An exact reproduction of the entries is needed. Keep all pictures out of it.

**** Supplied data ****

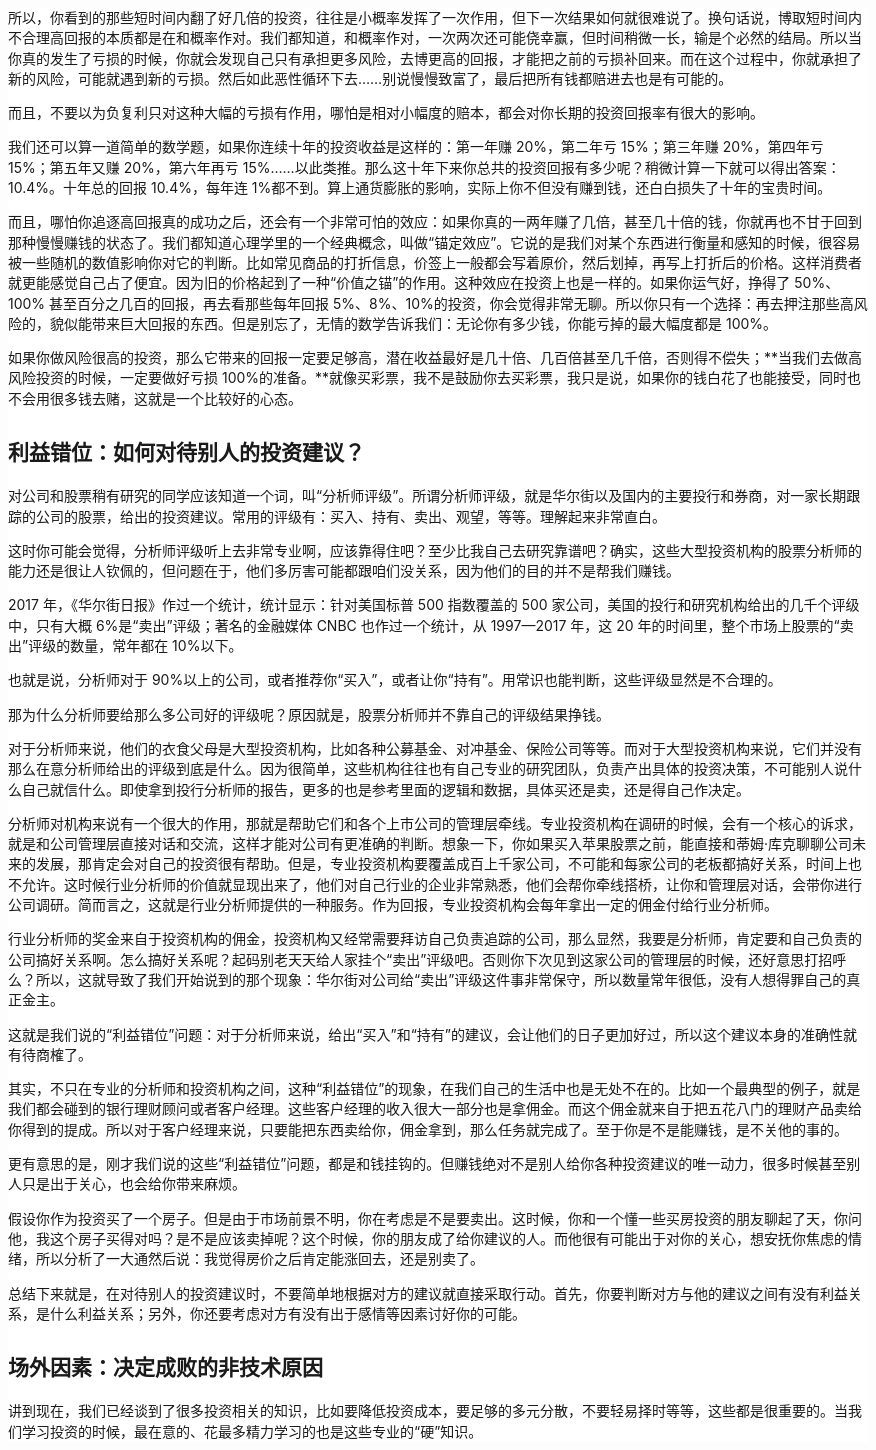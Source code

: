 所以，你看到的那些短时间内翻了好几倍的投资，往往是小概率发挥了一次作用，但下一次结果如何就很难说了。换句话说，博取短时间内不合理高回报的本质都是在和概率作对。我们都知道，和概率作对，一次两次还可能侥幸赢，但时间稍微一长，输是个必然的结局。所以当你真的发生了亏损的时候，你就会发现自己只有承担更多风险，去博更高的回报，才能把之前的亏损补回来。而在这个过程中，你就承担了新的风险，可能就遇到新的亏损。然后如此恶性循环下去……别说慢慢致富了，最后把所有钱都赔进去也是有可能的。

而且，不要以为负复利只对这种大幅的亏损有作用，哪怕是相对小幅度的赔本，都会对你长期的投资回报率有很大的影响。

我们还可以算一道简单的数学题，如果你连续十年的投资收益是这样的：第一年赚 20%，第二年亏 15%；第三年赚 20%，第四年亏 15%；第五年又赚 20%，第六年再亏 15%……以此类推。那么这十年下来你总共的投资回报有多少呢？稍微计算一下就可以得出答案：10.4%。十年总的回报 10.4%，每年连 1%都不到。算上通货膨胀的影响，实际上你不但没有赚到钱，还白白损失了十年的宝贵时间。

而且，哪怕你追逐高回报真的成功之后，还会有一个非常可怕的效应：如果你真的一两年赚了几倍，甚至几十倍的钱，你就再也不甘于回到那种慢慢赚钱的状态了。我们都知道心理学里的一个经典概念，叫做“锚定效应”。它说的是我们对某个东西进行衡量和感知的时候，很容易被一些随机的数值影响你对它的判断。比如常见商品的打折信息，价签上一般都会写着原价，然后划掉，再写上打折后的价格。这样消费者就更能感觉自己占了便宜。因为旧的价格起到了一种“价值之锚”的作用。这种效应在投资上也是一样的。如果你运气好，挣得了 50%、100% 甚至百分之几百的回报，再去看那些每年回报 5%、8%、10%的投资，你会觉得非常无聊。所以你只有一个选择：再去押注那些高风险的，貌似能带来巨大回报的东西。但是别忘了，无情的数学告诉我们：无论你有多少钱，你能亏掉的最大幅度都是 100%。

如果你做风险很高的投资，那么它带来的回报一定要足够高，潜在收益最好是几十倍、几百倍甚至几千倍，否则得不偿失；**当我们去做高风险投资的时候，一定要做好亏损 100%的准备。**就像买彩票，我不是鼓励你去买彩票，我只是说，如果你的钱白花了也能接受，同时也不会用很多钱去赌，这就是一个比较好的心态。

## 利益错位：如何对待别人的投资建议？

对公司和股票稍有研究的同学应该知道一个词，叫“分析师评级”。所谓分析师评级，就是华尔街以及国内的主要投行和券商，对一家长期跟踪的公司的股票，给出的投资建议。常用的评级有：买入、持有、卖出、观望，等等。理解起来非常直白。

这时你可能会觉得，分析师评级听上去非常专业啊，应该靠得住吧？至少比我自己去研究靠谱吧？确实，这些大型投资机构的股票分析师的能力还是很让人钦佩的，但问题在于，他们多厉害可能都跟咱们没关系，因为他们的目的并不是帮我们赚钱。

2017 年，《华尔街日报》作过一个统计，统计显示：针对美国标普 500 指数覆盖的 500 家公司，美国的投行和研究机构给出的几千个评级中，只有大概 6%是“卖出”评级；著名的金融媒体 CNBC 也作过一个统计，从 1997—2017 年，这 20 年的时间里，整个市场上股票的“卖出”评级的数量，常年都在 10%以下。

也就是说，分析师对于 90%以上的公司，或者推荐你“买入”，或者让你“持有”。用常识也能判断，这些评级显然是不合理的。

那为什么分析师要给那么多公司好的评级呢？原因就是，股票分析师并不靠自己的评级结果挣钱。

对于分析师来说，他们的衣食父母是大型投资机构，比如各种公募基金、对冲基金、保险公司等等。而对于大型投资机构来说，它们并没有那么在意分析师给出的评级到底是什么。因为很简单，这些机构往往也有自己专业的研究团队，负责产出具体的投资决策，不可能别人说什么自己就信什么。即使拿到投行分析师的报告，更多的也是参考里面的逻辑和数据，具体买还是卖，还是得自己作决定。

分析师对机构来说有一个很大的作用，那就是帮助它们和各个上市公司的管理层牵线。专业投资机构在调研的时候，会有一个核心的诉求，就是和公司管理层直接对话和交流，这样才能对公司有更准确的判断。想象一下，你如果买入苹果股票之前，能直接和蒂姆·库克聊聊公司未来的发展，那肯定会对自己的投资很有帮助。但是，专业投资机构要覆盖成百上千家公司，不可能和每家公司的老板都搞好关系，时间上也不允许。这时候行业分析师的价值就显现出来了，他们对自己行业的企业非常熟悉，他们会帮你牵线搭桥，让你和管理层对话，会带你进行公司调研。简而言之，这就是行业分析师提供的一种服务。作为回报，专业投资机构会每年拿出一定的佣金付给行业分析师。

行业分析师的奖金来自于投资机构的佣金，投资机构又经常需要拜访自己负责追踪的公司，那么显然，我要是分析师，肯定要和自己负责的公司搞好关系啊。怎么搞好关系呢？起码别老天天给人家挂个“卖出”评级吧。否则你下次见到这家公司的管理层的时候，还好意思打招呼么？所以，这就导致了我们开始说到的那个现象：华尔街对公司给“卖出”评级这件事非常保守，所以数量常年很低，没有人想得罪自己的真正金主。

这就是我们说的“利益错位”问题：对于分析师来说，给出“买入”和“持有”的建议，会让他们的日子更加好过，所以这个建议本身的准确性就有待商榷了。

其实，不只在专业的分析师和投资机构之间，这种“利益错位”的现象，在我们自己的生活中也是无处不在的。比如一个最典型的例子，就是我们都会碰到的银行理财顾问或者客户经理。这些客户经理的收入很大一部分也是拿佣金。而这个佣金就来自于把五花八门的理财产品卖给你得到的提成。所以对于客户经理来说，只要能把东西卖给你，佣金拿到，那么任务就完成了。至于你是不是能赚钱，是不关他的事的。

更有意思的是，刚才我们说的这些“利益错位”问题，都是和钱挂钩的。但赚钱绝对不是别人给你各种投资建议的唯一动力，很多时候甚至别人只是出于关心，也会给你带来麻烦。

假设你作为投资买了一个房子。但是由于市场前景不明，你在考虑是不是要卖出。这时候，你和一个懂一些买房投资的朋友聊起了天，你问他，我这个房子买得对吗？是不是应该卖掉呢？这个时候，你的朋友成了给你建议的人。而他很有可能出于对你的关心，想安抚你焦虑的情绪，所以分析了一大通然后说：我觉得房价之后肯定能涨回去，还是别卖了。

总结下来就是，在对待别人的投资建议时，不要简单地根据对方的建议就直接采取行动。首先，你要判断对方与他的建议之间有没有利益关系，是什么利益关系；另外，你还要考虑对方有没有出于感情等因素讨好你的可能。

## 场外因素：决定成败的非技术原因

讲到现在，我们已经谈到了很多投资相关的知识，比如要降低投资成本，要足够的多元分散，不要轻易择时等等，这些都是很重要的。当我们学习投资的时候，最在意的、花最多精力学习的也是这些专业的“硬”知识。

****

§ **Exercise solution**
Source code

: 所以，你看到的那些短时间内翻了好几倍的投资，往往是小概率发挥了一次作用，但下一次结果如何就很难说了。换句话说，博取短时间内不合理高回报的本质都是在和概率作对。我们都知道，和概率作对，一次两次还可能侥幸赢，但时间稍微一长，输是个必然的结局。所以当你真的发生了亏损的时候，你就会发现自己只有承担更多风险，去博更高的回报，才能把之前的亏损补回来。而在这个过程中，你就承担了新的风险，可能就遇到新的亏损。然后如此恶性循环下去……别说慢慢致富了，最后把所有钱都赔进去也是有可能的。

而且，不要以为负复利只对这种大幅的亏损有作用，哪怕是相对小幅度的赔本，都会对你长期的投资回报率有很大的影响。

我们还可以算一道简单的数学题，如果你连续十年的投资收益是这样的：第一年赚 20%，第二年亏 15%；第三年赚 20%，第四年亏 15%；第五年又赚 20%，第六年再亏 15%……以此类推。那么这十年下来你总共的投资回报有多少呢？稍微计算一下就可以得出答案：10.4%。十年总的回报 10.4%，每年连 1%都不到。算上通货膨胀的影响，实际上你不但没有赚到钱，还白白损失了十年的宝贵时间。

而且，哪怕你追逐高回报真的成功之后，还会有一个非常可怕的效应：如果你真的一两年赚了几倍，甚至几十倍的钱，你就再也不甘于回到那种慢慢赚钱的状态了。我们都知道心理学里的一个经典概念，叫做“锚定效应”。它说的是我们对某个东西进行衡量和感知的时候，很容易被一些随机的数值影响你对它的判断。比如常见商品的打折信息，价签上一般都会写着原价，然后划掉，再写上打折后的价格。这样消费者就更能感觉自己占了便宜。因为旧的价格起到了一种“价值之锚”的作用。这种效应在投资上也是一样的。如果你运气好，挣得了 50%、100% 甚至百分之几百的回报，再去看那些每年回报 5%、8%、10%的投资，你会觉得非常无聊。所以你只有一个选择：再去押注那些高风险的，貌似能带来巨大回报的东西。但是别忘了，无情的数学告诉我们：无论你有多少钱，你能亏掉的最大幅度都是 100%。

如果你做风险很高的投资，那么它带来的回报一定要足够高，潜在收益最好是几十倍、几百倍甚至几千倍，否则得不偿失；**当我们去做高风险投资的时候，一定要做好亏损 100%的准备。**就像买彩票，我不是鼓励你去买彩票，我只是说，如果你的钱白花了也能接受，同时也不会用很多钱去赌，这就是一个比较好的心态。

## 利益错位：如何对待别人的投资建议？

对公司和股票稍有研究的同学应该知道一个词，叫“分析师评级”。所谓分析师评级，就是华尔街以及国内的主要投行和券商，对一家长期跟踪的公司的股票，给出的投资建议。常用的评级有：买入、持有、卖出、观望，等等。理解起来非常直白。

这时你可能会觉得，分析师评级听上去非常专业啊，应该靠得住吧？至少比我自己去研究靠谱吧？确实，这些大型投资机构的股票分析师的能力还是很让人钦佩的，但问题在于，他们多厉害可能都跟咱们没关系，因为他们的目的并不是帮我们赚钱。

2017 年，《华尔街日报》作过一个统计，统计显示：针对美国标普 500 指数覆盖的 500 家公司，美国的投行和研究机构给出的几千个评级中，只有大概 6%是“卖出”评级；著名的金融媒体 CNBC 也作过一个统计，从 1997—2017 年，这 20 年的时间里，整个市场上股票的“卖出”评级的数量，常年都在 10%以下。

也就是说，分析师对于 90%以上的公司，或者推荐你“买入”，或者让你“持有”。用常识也能判断，这些评级显然是不合理的。

那为什么分析师要给那么多公司好的评级呢？原因就是，股票分析师并不靠自己的评级结果挣钱。

对于分析师来说，他们的衣食父母是大型投资机构，比如各种公募基金、对冲基金、保险公司等等。而对于大型投资机构来说，它们并没有那么在意分析师给出的评级到底是什么。因为很简单，这些机构往往也有自己专业的研究团队，负责产出具体的投资决策，不可能别人说什么自己就信什么。即使拿到投行分析师的报告，更多的也是参考里面的逻辑和数据，具体买还是卖，还是得自己作决定。

分析师对机构来说有一个很大的作用，那就是帮助它们和各个上市公司的管理层牵线。专业投资机构在调研的时候，会有一个核心的诉求，就是和公司管理层直接对话和交流，这样才能对公司有更准确的判断。想象一下，你如果买入苹果股票之前，能直接和蒂姆·库克聊聊公司未来的发展，那肯定会对自己的投资很有帮助。但是，专业投资机构要覆盖成百上千家公司，不可能和每家公司的老板都搞好关系，时间上也不允许。这时候行业分析师的价值就显现出来了，他们对自己行业的企业非常熟悉，他们会帮你牵线搭桥，让你和管理层对话，会带你进行公司调研。简而言之，这就是行业分析师提供的一种服务。作为回报，专业投资机构会每年拿出一定的佣金付给行业分析师。

行业分析师的奖金来自于投资机构的佣金，投资机构又经常需要拜访自己负责追踪的公司，那么显然，我要是分析师，肯定要和自己负责的公司搞好关系啊。怎么搞好关系呢？起码别老天天给人家挂个“卖出”评级吧。否则你下次见到这家公司的管理层的时候，还好意思打招呼么？所以，这就导致了我们开始说到的那个现象：华尔街对公司给“卖出”评级这件事非常保守，所以数量常年很低，没有人想得罪自己的真正金主。

这就是我们说的“利益错位”问题：对于分析师来说，给出“买入”和“持有”的建议，会让他们的日子更加好过，所以这个建议本身的准确性就有待商榷了。

其实，不只在专业的分析师和投资机构之间，这种“利益错位”的现象，在我们自己的生活中也是无处不在的。比如一个最典型的例子，就是我们都会碰到的银行理财顾问或者客户经理。这些客户经理的收入很大一部分也是拿佣金。而这个佣金就来自于把五花八门的理财产品卖给你得到的提成。所以对于客户经理来说，只要能把东西卖给你，佣金拿到，那么任务就完成了。至于你是不是能赚钱，是不关他的事的。

更有意思的是，刚才我们说的这些“利益错位”问题，都是和钱挂钩的。但赚钱绝对不是别人给你各种投资建议的唯一动力，很多时候甚至别人只是出于关心，也会给你带来麻烦。

假设你作为投资买了一个房子。但是由于市场前景不明，你在考虑是不是要卖出。这时候，你和一个懂一些买房投资的朋友聊起了天，你问他，我这个房子买得对吗？是不是应该卖掉呢？这个时候，你的朋友成了给你建议的人。而他很有可能出于对你的关心，想安抚你焦虑的情绪，所以分析了一大通然后说：我觉得房价之后肯定能涨回去，还是别卖了。

总结下来就是，在对待别人的投资建议时，不要简单地根据对方的建议就直接采取行动。首先，你要判断对方与他的建议之间有没有利益关系，是什么利益关系；另外，你还要考虑对方有没有出于感情等因素讨好你的可能。

## 场外因素：决定成败的非技术原因

讲到现在，我们已经谈到了很多投资相关的知识，比如要降低投资成本，要足够的多元分散，不要轻易择时等等，这些都是很重要的。当我们学习投资的时候，最在意的、花最多精力学习的也是这些专业的“硬”知识。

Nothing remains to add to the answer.